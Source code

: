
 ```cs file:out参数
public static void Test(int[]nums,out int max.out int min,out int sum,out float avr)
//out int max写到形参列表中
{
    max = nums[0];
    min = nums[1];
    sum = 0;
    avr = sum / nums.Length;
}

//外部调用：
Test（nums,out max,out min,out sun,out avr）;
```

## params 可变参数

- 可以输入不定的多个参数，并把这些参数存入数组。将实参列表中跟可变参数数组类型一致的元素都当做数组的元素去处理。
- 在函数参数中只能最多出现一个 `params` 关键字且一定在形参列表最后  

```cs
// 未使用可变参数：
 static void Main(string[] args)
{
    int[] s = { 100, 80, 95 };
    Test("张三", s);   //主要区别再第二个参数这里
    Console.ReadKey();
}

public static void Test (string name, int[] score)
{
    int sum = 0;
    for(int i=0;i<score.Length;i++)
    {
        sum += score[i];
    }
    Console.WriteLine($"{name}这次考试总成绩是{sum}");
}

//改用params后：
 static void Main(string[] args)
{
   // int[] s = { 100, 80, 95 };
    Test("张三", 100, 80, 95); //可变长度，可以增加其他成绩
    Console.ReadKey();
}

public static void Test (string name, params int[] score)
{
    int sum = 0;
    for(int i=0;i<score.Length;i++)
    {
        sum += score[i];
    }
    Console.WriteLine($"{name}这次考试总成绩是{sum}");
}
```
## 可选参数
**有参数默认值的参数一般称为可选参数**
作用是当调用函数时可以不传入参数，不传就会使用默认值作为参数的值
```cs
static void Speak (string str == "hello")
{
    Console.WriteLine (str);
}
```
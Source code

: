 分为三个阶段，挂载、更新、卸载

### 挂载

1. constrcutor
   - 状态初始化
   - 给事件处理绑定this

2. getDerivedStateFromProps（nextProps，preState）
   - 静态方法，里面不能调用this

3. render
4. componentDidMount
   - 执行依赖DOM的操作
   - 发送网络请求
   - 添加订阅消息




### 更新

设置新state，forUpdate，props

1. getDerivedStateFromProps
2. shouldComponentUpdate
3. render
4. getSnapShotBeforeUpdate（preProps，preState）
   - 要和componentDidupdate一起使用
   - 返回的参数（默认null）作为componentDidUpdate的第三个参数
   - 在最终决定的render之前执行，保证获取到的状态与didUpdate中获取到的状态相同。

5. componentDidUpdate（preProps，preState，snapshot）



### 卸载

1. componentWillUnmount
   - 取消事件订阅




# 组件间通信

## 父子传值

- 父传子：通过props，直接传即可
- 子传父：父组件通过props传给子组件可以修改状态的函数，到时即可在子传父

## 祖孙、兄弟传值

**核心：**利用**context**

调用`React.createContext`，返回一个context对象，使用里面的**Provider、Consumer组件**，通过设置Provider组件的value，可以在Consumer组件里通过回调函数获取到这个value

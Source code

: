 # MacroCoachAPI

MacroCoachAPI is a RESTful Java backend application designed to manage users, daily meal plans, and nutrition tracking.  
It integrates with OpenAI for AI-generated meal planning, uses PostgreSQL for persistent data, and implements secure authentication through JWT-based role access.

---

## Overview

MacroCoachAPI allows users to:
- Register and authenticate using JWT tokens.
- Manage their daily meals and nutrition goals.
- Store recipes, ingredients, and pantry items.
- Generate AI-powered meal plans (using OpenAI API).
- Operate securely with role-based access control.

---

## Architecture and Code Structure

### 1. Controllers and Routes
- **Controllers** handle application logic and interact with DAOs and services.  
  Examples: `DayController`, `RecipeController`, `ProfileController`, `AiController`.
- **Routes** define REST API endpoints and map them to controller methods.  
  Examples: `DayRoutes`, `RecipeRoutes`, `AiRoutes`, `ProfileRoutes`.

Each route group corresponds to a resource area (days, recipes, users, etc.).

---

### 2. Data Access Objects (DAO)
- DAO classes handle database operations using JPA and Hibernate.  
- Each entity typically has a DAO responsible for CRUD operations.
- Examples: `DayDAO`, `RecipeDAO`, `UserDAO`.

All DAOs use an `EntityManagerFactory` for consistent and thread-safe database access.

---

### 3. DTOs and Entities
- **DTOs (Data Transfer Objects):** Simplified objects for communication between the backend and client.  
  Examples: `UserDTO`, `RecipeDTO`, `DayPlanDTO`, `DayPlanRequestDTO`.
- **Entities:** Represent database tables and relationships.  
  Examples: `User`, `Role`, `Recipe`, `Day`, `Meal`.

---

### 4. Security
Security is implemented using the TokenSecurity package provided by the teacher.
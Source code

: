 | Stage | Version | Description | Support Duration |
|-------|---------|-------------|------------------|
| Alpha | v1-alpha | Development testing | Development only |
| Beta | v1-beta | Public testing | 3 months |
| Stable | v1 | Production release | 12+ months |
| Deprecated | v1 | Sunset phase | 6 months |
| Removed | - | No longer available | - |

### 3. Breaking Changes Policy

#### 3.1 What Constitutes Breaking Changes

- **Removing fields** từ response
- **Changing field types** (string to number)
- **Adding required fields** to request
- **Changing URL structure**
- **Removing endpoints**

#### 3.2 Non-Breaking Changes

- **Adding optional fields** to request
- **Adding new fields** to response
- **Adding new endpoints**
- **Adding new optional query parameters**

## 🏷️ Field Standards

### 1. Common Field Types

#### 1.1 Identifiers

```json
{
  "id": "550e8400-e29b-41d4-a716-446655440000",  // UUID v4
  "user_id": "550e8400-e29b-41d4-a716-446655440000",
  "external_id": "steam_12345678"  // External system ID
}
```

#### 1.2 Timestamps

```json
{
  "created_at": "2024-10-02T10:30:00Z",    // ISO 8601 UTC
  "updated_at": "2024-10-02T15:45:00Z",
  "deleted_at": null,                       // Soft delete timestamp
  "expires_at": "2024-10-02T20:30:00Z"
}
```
====
EXERCISE PROMPT
Looking at the records above, return exactly the lines from the line with "- 可以输入不定的多个参数，" to the line with "## Overview", both ends included.

ANSWER
- 可以输入不定的多个参数，并把这些参数存入数组。将实参列表中跟可变参数数组类型一致的元素都当做数组的元素去处理。
- 在函数参数中只能最多出现一个 `params` 关键字且一定在形参列表最后  

```cs
// 未使用可变参数：
 static void Main(string[] args)
{
    int[] s = { 100, 80, 95 };
    Test("张三", s);   //主要区别再第二个参数这里
    Console.ReadKey();
}

public static void Test (string name, int[] score)
{
    int sum = 0;
    for(int i=0;i<score.Length;i++)
    {
        sum += score[i];
    }
    Console.WriteLine($"{name}这次考试总成绩是{sum}");
}

//改用params后：
 static void Main(string[] args)
{
   // int[] s = { 100, 80, 95 };
    Test("张三", 100, 80, 95); //可变长度，可以增加其他成绩
    Console.ReadKey();
}

public static void Test (string name, params int[] score)
{
    int sum = 0;
    for(int i=0;i<score.Length;i++)
    {
        sum += score[i];
    }
    Console.WriteLine($"{name}这次考试总成绩是{sum}");
}
```
## 可选参数
**有参数默认值的参数一般称为可选参数**
作用是当调用函数时可以不传入参数，不传就会使用默认值作为参数的值
```cs
static void Speak (string str == "hello")
{
    Console.WriteLine (str);
}
```
Source code

: 分为三个阶段，挂载、更新、卸载

### 挂载

1. constrcutor
   - 状态初始化
   - 给事件处理绑定this

2. getDerivedStateFromProps（nextProps，preState）
   - 静态方法，里面不能调用this

3. render
4. componentDidMount
   - 执行依赖DOM的操作
   - 发送网络请求
   - 添加订阅消息




### 更新

设置新state，forUpdate，props

1. getDerivedStateFromProps
2. shouldComponentUpdate
3. render
4. getSnapShotBeforeUpdate（preProps，preState）
   - 要和componentDidupdate一起使用
   - 返回的参数（默认null）作为componentDidUpdate的第三个参数
   - 在最终决定的render之前执行，保证获取到的状态与didUpdate中获取到的状态相同。

5. componentDidUpdate（preProps，preState，snapshot）



### 卸载

1. componentWillUnmount
   - 取消事件订阅




# 组件间通信

## 父子传值

- 父传子：通过props，直接传即可
- 子传父：父组件通过props传给子组件可以修改状态的函数，到时即可在子传父

## 祖孙、兄弟传值

**核心：**利用**context**

调用`React.createContext`，返回一个context对象，使用里面的**Provider、Consumer组件**，通过设置Provider组件的value，可以在Consumer组件里通过回调函数获取到这个value

Source code

: # MacroCoachAPI

MacroCoachAPI is a RESTful Java backend application designed to manage users, daily meal plans, and nutrition tracking.  
It integrates with OpenAI for AI-generated meal planning, uses PostgreSQL for persistent data, and implements secure authentication through JWT-based role access.

---

## Overview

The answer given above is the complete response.